Living on Purpose

Living on Purpose helps the reader develop a mission statement that forms a strong connection between Sunday faith and daily life.  

Although there are many other books on mission statements, this is one that "seriously uses Scripture to help believers find purpose for their lives ... (We) start with the question, 'What kind of people does God want us to be both as individuals and families in the work of God's kingdom?'"

The authors encourage a reflective and purposeful journey. The book serves as a path for the pilgrimage. Each chapter is part of a progressive roadmap designed to encourage you "to reinvent your lifestyle and time-style to more authentically reflect the purposes and rhythms of God's kingdom."

Living on Purpose

In the forward to Living on Purpose, Les Parrott reflects, " ... the greatest sin of busyness is how it disrupts our capacity to live life on purpose" and claims, "This book offers people a practical step-by-step process to create a more focused, less stressed way of life with a difference."

With the loss of "Sabbath," we have become extremely busy and very stressed. In our hurry we allow others "to define what is best for our lives ... " The Sines say, "The tragedy is that too many of us settle for less and less, and we miss God's best ... Many of us wind up exhausted and unfulfilled ... we fail to ask, 'Why does our faith seem to have so little influence in defining both the direction and the tempo of our lives?'"

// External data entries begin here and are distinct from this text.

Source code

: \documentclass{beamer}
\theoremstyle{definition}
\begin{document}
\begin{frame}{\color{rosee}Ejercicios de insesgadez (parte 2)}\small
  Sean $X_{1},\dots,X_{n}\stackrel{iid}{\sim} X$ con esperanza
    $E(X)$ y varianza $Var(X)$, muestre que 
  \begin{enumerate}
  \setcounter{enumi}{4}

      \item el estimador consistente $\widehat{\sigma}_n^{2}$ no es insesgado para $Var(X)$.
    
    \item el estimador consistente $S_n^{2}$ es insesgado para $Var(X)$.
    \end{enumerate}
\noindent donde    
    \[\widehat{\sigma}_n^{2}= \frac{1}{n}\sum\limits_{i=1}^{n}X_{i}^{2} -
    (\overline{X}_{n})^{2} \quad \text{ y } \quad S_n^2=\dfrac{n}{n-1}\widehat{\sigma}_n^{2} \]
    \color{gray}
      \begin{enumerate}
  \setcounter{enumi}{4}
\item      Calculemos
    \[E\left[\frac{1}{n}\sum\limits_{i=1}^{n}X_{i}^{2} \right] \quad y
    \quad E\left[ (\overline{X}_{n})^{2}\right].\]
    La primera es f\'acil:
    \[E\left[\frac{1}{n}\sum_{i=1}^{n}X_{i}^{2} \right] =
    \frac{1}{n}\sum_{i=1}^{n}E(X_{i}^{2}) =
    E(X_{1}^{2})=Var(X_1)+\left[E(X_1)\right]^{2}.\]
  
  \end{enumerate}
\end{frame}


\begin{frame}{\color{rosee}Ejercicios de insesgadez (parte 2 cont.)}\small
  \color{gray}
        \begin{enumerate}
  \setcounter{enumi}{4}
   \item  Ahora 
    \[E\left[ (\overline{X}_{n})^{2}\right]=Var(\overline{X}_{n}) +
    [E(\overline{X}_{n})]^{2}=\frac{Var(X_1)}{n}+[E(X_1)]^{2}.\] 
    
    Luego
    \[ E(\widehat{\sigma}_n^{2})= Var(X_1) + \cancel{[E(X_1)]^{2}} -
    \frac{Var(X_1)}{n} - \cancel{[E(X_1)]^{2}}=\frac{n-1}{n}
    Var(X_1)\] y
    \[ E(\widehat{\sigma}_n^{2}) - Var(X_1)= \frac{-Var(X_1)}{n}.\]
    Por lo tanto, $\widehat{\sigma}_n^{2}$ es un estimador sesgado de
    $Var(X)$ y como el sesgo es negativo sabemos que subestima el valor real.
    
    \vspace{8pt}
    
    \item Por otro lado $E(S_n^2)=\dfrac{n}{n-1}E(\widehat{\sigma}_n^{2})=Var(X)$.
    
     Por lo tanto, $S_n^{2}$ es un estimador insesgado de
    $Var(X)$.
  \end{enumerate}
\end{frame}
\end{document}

Living on Purpose helps you develop a mission statement that connects Sunday faith and daily life.

Although there are many other books on mission statements, this is one that "seriously uses Scripture to help believers find purpose of their lives ... (We) start with the question, 'What kind of people does God wants to be both as individuals and families in the work of God's kingdom?"

The authors encourage a reflective and purposeful journey. The book serves as a path for the pilgrimage. Each chapter is part of a progressive roadmap designed to encourage you "to reinvent your lifestyle and time-style to more authentically reflect the purposes and rhythms of God's kingdom."

"Off-ramps" are encouraged. You are invited to quit reading, take "alone" time and respond to a series of questions in a journal or notebook.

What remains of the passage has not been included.